» Problem details
A single figure is expected: how many lines of the data that follows contain the word "humans".

» Supplied data

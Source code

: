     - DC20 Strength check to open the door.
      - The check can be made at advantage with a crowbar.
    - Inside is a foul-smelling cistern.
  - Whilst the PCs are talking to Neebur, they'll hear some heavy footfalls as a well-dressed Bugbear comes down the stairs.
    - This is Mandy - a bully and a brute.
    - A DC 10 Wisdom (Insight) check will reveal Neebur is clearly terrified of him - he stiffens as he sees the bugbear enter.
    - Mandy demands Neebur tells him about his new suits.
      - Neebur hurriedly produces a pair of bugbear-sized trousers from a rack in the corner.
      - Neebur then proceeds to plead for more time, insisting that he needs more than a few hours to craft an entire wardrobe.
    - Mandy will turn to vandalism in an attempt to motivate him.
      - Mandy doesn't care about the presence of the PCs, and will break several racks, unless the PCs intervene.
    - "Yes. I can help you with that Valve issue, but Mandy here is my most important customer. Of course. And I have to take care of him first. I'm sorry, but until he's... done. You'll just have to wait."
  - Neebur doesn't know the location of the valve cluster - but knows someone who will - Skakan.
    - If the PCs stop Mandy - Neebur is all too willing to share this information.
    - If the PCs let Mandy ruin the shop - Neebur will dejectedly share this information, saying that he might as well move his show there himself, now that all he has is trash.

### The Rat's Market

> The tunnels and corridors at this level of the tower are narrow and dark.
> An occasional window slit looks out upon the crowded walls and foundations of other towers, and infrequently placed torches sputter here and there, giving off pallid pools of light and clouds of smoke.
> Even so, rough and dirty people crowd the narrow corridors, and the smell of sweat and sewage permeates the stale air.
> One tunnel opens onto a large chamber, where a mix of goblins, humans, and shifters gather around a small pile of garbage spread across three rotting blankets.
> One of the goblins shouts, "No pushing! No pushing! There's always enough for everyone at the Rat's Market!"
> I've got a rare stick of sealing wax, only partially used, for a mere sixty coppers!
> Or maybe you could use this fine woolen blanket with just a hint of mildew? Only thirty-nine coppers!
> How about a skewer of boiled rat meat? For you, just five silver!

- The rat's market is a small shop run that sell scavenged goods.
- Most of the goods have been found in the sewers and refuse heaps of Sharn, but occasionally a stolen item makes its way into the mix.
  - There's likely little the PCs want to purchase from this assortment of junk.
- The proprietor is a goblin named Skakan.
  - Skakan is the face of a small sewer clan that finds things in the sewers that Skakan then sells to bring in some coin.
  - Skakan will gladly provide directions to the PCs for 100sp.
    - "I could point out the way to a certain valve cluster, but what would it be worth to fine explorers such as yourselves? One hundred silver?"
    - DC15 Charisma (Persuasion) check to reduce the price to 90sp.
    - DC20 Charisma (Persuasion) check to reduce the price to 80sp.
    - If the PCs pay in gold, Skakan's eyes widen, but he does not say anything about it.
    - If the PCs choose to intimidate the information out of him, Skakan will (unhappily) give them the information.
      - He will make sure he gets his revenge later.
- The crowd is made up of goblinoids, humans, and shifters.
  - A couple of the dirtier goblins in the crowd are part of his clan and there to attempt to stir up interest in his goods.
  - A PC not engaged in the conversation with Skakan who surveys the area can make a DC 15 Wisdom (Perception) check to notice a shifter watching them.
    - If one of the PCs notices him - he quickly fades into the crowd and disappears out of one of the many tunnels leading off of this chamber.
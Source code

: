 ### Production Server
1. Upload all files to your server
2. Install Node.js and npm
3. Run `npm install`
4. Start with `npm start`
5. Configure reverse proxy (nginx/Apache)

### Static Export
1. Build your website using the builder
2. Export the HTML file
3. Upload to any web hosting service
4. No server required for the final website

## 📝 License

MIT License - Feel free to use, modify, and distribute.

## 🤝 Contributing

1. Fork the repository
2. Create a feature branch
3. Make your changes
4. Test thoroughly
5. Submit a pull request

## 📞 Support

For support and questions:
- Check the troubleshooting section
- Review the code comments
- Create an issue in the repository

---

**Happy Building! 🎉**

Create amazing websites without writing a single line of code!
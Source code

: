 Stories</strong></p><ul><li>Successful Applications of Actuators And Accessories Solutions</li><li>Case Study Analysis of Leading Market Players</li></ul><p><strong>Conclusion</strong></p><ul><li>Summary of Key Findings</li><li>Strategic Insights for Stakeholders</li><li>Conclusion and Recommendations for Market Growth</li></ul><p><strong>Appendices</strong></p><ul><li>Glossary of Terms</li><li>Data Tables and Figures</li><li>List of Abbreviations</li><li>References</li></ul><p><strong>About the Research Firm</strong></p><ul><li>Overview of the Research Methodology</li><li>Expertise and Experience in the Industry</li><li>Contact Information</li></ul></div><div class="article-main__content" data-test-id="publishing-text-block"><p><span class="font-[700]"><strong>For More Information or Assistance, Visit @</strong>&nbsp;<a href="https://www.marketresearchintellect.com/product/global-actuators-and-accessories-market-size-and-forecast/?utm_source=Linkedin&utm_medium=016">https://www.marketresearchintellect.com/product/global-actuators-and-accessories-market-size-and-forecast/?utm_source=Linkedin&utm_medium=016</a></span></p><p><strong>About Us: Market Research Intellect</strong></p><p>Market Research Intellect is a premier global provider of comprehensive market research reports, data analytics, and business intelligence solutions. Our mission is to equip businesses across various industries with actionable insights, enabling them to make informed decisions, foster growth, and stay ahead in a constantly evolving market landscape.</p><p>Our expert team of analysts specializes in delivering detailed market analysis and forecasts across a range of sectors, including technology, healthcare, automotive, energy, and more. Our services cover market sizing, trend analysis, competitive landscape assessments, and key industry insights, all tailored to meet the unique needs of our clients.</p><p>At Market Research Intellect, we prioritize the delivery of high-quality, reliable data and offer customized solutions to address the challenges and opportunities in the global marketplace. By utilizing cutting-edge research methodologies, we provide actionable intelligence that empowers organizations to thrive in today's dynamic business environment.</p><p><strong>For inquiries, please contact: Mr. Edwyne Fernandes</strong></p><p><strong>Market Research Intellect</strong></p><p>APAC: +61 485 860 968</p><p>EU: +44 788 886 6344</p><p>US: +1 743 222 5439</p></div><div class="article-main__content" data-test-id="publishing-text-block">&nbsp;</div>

» Reply to the task
2